"I am drawn to matters of faith and spirituality, but also decay, deconstruction, and rebirth. I look for spaces to photograph where these exist simultaneously feeding each other or in conflict with each other. As a species we have a tendency to mark some things--created by humans or naturally created--as sacred then leaving them to the mercy of time. Sometimes that very lack of human intervention is itself sacred. Sometimes decay comes from a loss of faith, resources, or meaning.
By exploring both the sacred and decay and their interaction with each other in a wide array of contexts that include theistic and nontheistic traditions; Eastern, Western, and other religions; and even sacredness that defies categorization, I am exploring not just the meaning of sacred, but also the politics, malleability, and humanity that creates, informs, and engages sacred spaces and objects.

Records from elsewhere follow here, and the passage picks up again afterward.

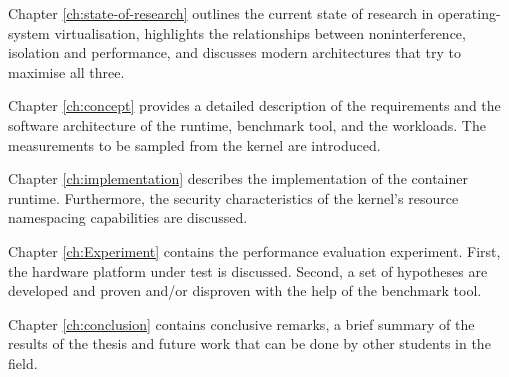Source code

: Chapter \ref{ch:state-of-research} outlines the current state of research in operating-system 
virtualisation, highlights the relationships between noninterference, isolation and performance, and
discusses modern architectures that try to maximise all three.     

Chapter \ref{ch:concept} provides a detailed description of the requirements and the software architecture 
of the runtime, benchmark tool, and the workloads. The measurements to be sampled from the kernel are introduced.

Chapter \ref{ch:implementation} describes the implementation of the container runtime. Furthermore,
the security characteristics of the kernel's resource namespacing capabilities are discussed.

Chapter \ref{ch:Experiment} contains the performance evaluation experiment. First, the hardware 
platform under test is discussed. Second, a set of hypotheses are developed and proven and/or 
disproven with the help of the benchmark tool.  

Chapter \ref{ch:conclusion} contains conclusive remarks, a brief summary of the results of the thesis
and future work that can be done by other students in the field.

As a Humanist (a nontheistic, ethical worldview), I am often biasly given the characteristic of despising the sacred in all its forms. The body of my work disrupts this narrative by, though not uncritically, raising up the sacred in all its forms and exploring what it means for those people who call a thing sacred and what it means for the rest who don’t. What does a sacred place or object mean for those for whom it is secular?
But my work isn’t simply a catalogue of abandoned churches and broken relics. It is the sacred through the eyes of humanity. Life itself is sacred. And profane. My photographs are about life, love, fun, fear, and despair in the light and shadow of the sacred. How and why we connect with each other is illustrated in how and why we deem something sacred, how and why we let it decay, and how and why it is similar or dissimilar to other’s sacred spaces and objects."